DATA FOR THIS TASK section start
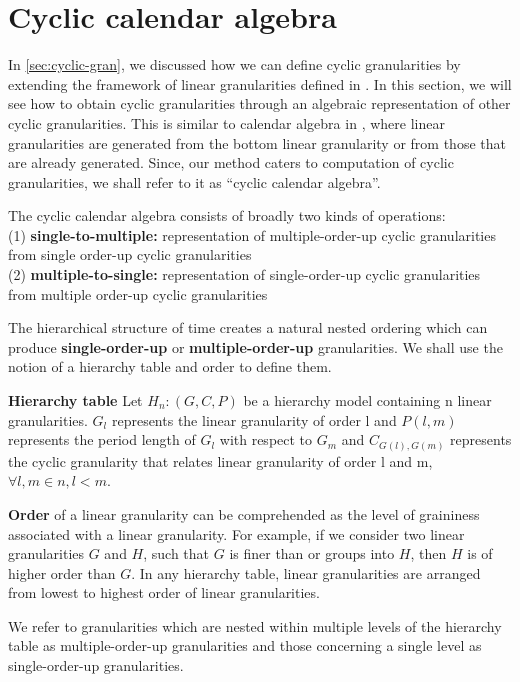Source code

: \documentclass[12pt]{article}
\begin{document}
\hypertarget{sec:cyclic-calendar}{%
\section{Cyclic calendar algebra}\label{sec:cyclic-calendar}}

In \autoref{sec:cyclic-gran}, we discussed how we can define cyclic granularities by extending the framework of linear granularities defined in \citet{Bettini1998-ed}. In this section, we will see how to obtain cyclic granularities through an algebraic representation of other cyclic granularities. This is similar to calendar algebra in \citet{Ning2002-tf}, where linear granularities are generated from the bottom linear granularity or from those that are already generated. Since, our method caters to computation of cyclic granularities, we shall refer to it as ``cyclic calendar algebra''.

The cyclic calendar algebra consists of broadly two kinds of operations:\\
(1) \textbf{single-to-multiple:} representation of multiple-order-up cyclic granularities from single order-up cyclic granularities\\
(2) \textbf{multiple-to-single:} representation of single-order-up cyclic granularities from multiple order-up cyclic granularities

The hierarchical structure of time creates a natural nested ordering which can produce \textbf{single-order-up} or \textbf{multiple-order-up} granularities. We shall use the notion of a hierarchy table and order to define them.

\textbf{Hierarchy table} Let \(H_n: (G, C, P)\) be a hierarchy model containing n linear granularities. \(G_{l}\) represents the linear granularity of order l and \(P(l,m)\) represents the period length of \(G_{l}\) with respect to \(G_{m}\) and \(C_{G(l),G(m)}\) represents the cyclic granularity that relates linear granularity of order l and m, \(\forall l,m \in n, l<m\).

\textbf{Order} of a linear granularity can be comprehended as the level of graininess associated with a linear granularity. For example, if we consider two linear granularities \(G\) and \(H\), such that \(G\) is finer than or groups into \(H\), then \(H\) is of higher order than \(G\). In any hierarchy table, linear granularities are arranged from lowest to highest order of linear granularities.

We refer to granularities which are nested within multiple levels of the hierarchy table as multiple-order-up granularities and those concerning a single level as single-order-up granularities.
\end{document}
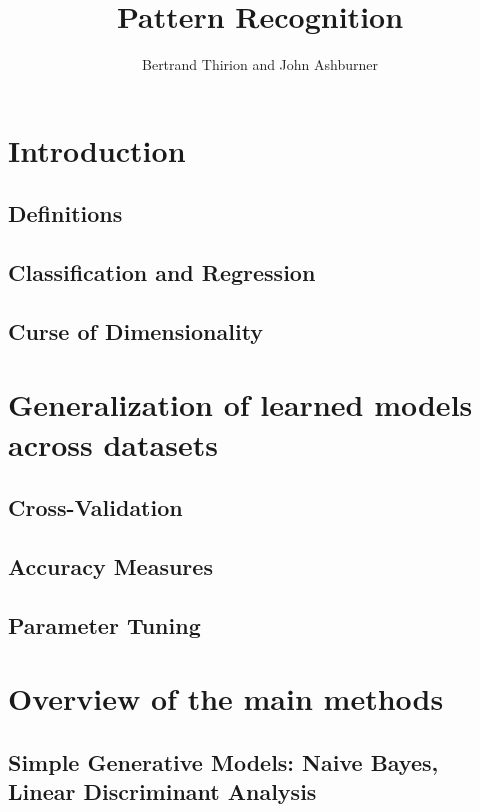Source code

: \documentclass{beamer}
\title{Pattern Recognition}
\author{Bertrand Thirion and John Ashburner}
\date{}
\begin{document}
\begin{frame}
\titlepage
\end{frame}

\section{Introduction}
    \subsection{Definitions}

    \subsection{Classification and Regression}                               
    \subsection{Curse of Dimensionality}                                     
\section{Generalization of learned models across datasets}
    \subsection{Cross-Validation}                                            
    \subsection{Accuracy Measures}                                           
    \subsection{Parameter Tuning}                                            
\section{Overview of the main methods}

    \subsection{Simple Generative Models: Naive Bayes, Linear Discriminant Analysis}       
\end{document}
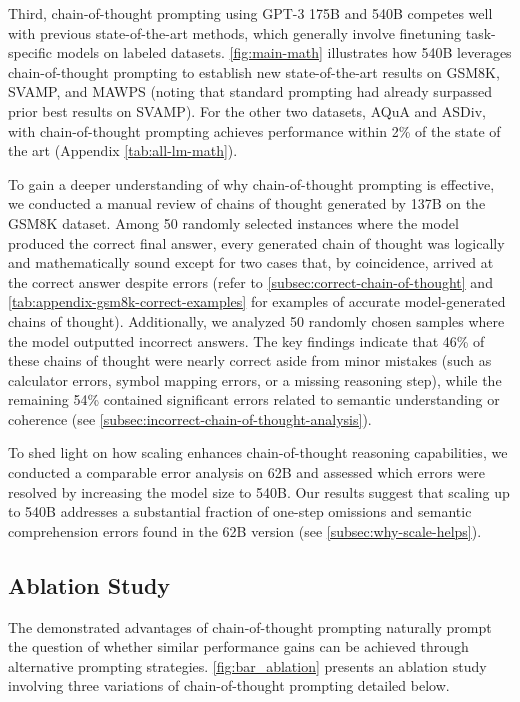 Third, chain-of-thought prompting using GPT-3 175B and \palm{} 540B competes well with previous state-of-the-art methods, which generally involve finetuning task-specific models on labeled datasets. \cref{fig:main-math} illustrates how \palm{} 540B leverages chain-of-thought prompting to establish new state-of-the-art results on GSM8K, SVAMP, and MAWPS (noting that standard prompting had already surpassed prior best results on SVAMP). For the other two datasets, AQuA and ASDiv, \palm{} with chain-of-thought prompting achieves performance within 2\% of the state of the art (Appendix \cref{tab:all-lm-math}).

To gain a deeper understanding of why chain-of-thought prompting is effective, we conducted a manual review of chains of thought generated by \lamda{} 137B on the GSM8K dataset. Among 50 randomly selected instances where the model produced the correct final answer, every generated chain of thought was logically and mathematically sound except for two cases that, by coincidence, arrived at the correct answer despite errors (refer to \cref{subsec:correct-chain-of-thought} and \cref{tab:appendix-gsm8k-correct-examples} for examples of accurate model-generated chains of thought). Additionally, we analyzed 50 randomly chosen samples where the model outputted incorrect answers. The key findings indicate that 46\% of these chains of thought were nearly correct aside from minor mistakes (such as calculator errors, symbol mapping errors, or a missing reasoning step), while the remaining 54\% contained significant errors related to semantic understanding or coherence (see \cref{subsec:incorrect-chain-of-thought-analysis}). 

To shed light on how scaling enhances chain-of-thought reasoning capabilities, we conducted a comparable error analysis on \palm{} 62B and assessed which errors were resolved by increasing the model size to \palm{} 540B. Our results suggest that scaling \palm{} up to 540B addresses a substantial fraction of one-step omissions and semantic comprehension errors found in the 62B version (see \cref{subsec:why-scale-helps}).

\subsection{Ablation Study}\label{subsec:math-ablation}

The demonstrated advantages of chain-of-thought prompting naturally prompt the question of whether similar performance gains can be achieved through alternative prompting strategies. \cref{fig:bar_ablation} presents an ablation study involving three variations of chain-of-thought prompting detailed below.

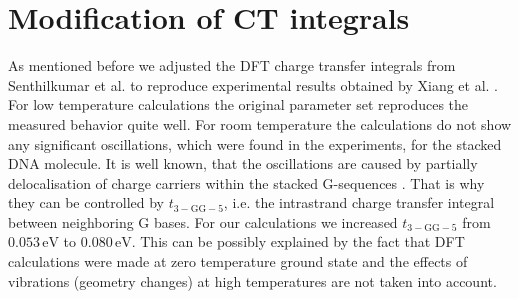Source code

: \documentclass[reprint,superscriptaddress,nofootinbib,amsmath,amssymb,prb,floatfix]{revtex4-1}
\begin{document}
\section{Modification of CT integrals}
\label{mod}

As mentioned before we adjusted the DFT charge transfer integrals from Senthilkumar et
al. \cite{senthilkumar_absolute_2005} to reproduce experimental results obtained by Xiang et
al. \cite{xiang_intermediate_2015}. For low temperature calculations the original parameter set
reproduces the measured behavior quite well. For room temperature the calculations do not show any
significant oscillations, which were found in the experiments, for the stacked DNA molecule.  It is
well known, that the oscillations are caused by partially delocalisation of charge carriers within
the stacked G-sequences \cite{kim_intermediate_2016}. That is why they can be controlled by
$t_{3-\text{GG}-5}$, i.e. the intrastrand charge transfer integral between neighboring G bases. For
our calculations we increased $t_{3-\text{GG}-5}$ from $0.053\,\text{eV}$ to $0.080\,\text{eV}$.
This can be possibly explained by the fact that DFT calculations were made at zero temperature
ground state and the effects of vibrations (geometry changes) at high temperatures are not taken
into account. \\
\end{document}
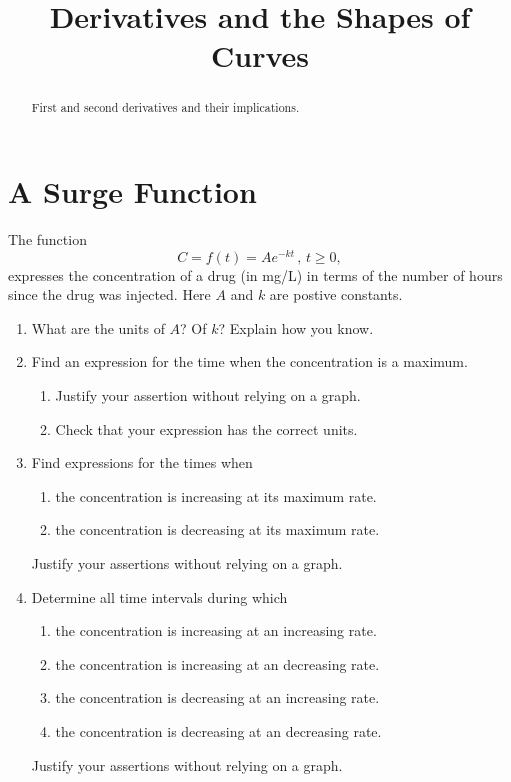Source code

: \documentclass{ximera}
\title{Derivatives and the Shapes of Curves}
\begin{document}
\begin{abstract}
First and second derivatives and their implications.
\end{abstract}
\maketitle

\section{A Surge Function}
\begin{question}  \label{Q56hnnhfgh}
The function
\[
      C = f(t) = A e^{-kt} \, , \, t\geq 0 ,
\]
expresses the concentration of a drug (in mg/L) in terms of the number of hours since the drug was injected. Here $A$ and $k$ are postive constants.

\begin{enumerate}
\item What are the units of $A$? Of $k$? Explain how you know.



\item Find an expression for the time when the concentration is a maximum.

\begin{enumerate}
\item Justify your assertion without relying on a graph.

\item Check that your expression has the correct units.
\end{enumerate}

\item Find expressions for the times when
\begin{enumerate}
\item the concentration is increasing at its maximum rate.

\item the concentration is decreasing at its maximum rate.

\end{enumerate}
Justify your assertions without relying on a graph.


\item Determine all time intervals during which 

\begin{enumerate}
\item the concentration is increasing at an increasing rate.

\item the concentration is increasing at an decreasing rate.

\item the concentration is decreasing at an increasing rate.

\item the concentration is decreasing at an decreasing rate.

\end{enumerate}
Justify your assertions without relying on a graph.
\end{enumerate}
\end{question}
\end{document}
DATA FOR THIS TASK section end
__WHAT IS NEEDED__: Exactly the lines from the one holding "increasing at an decreasing rate." through the end of the data are to be repeated, with both ends included.

__EXERCISE RESULT__:
\item the concentration is increasing at an decreasing rate.

\item the concentration is decreasing at an increasing rate.

\item the concentration is decreasing at an decreasing rate.

\end{enumerate}
Justify your assertions without relying on a graph.
\end{enumerate}
\end{question}
\end{document}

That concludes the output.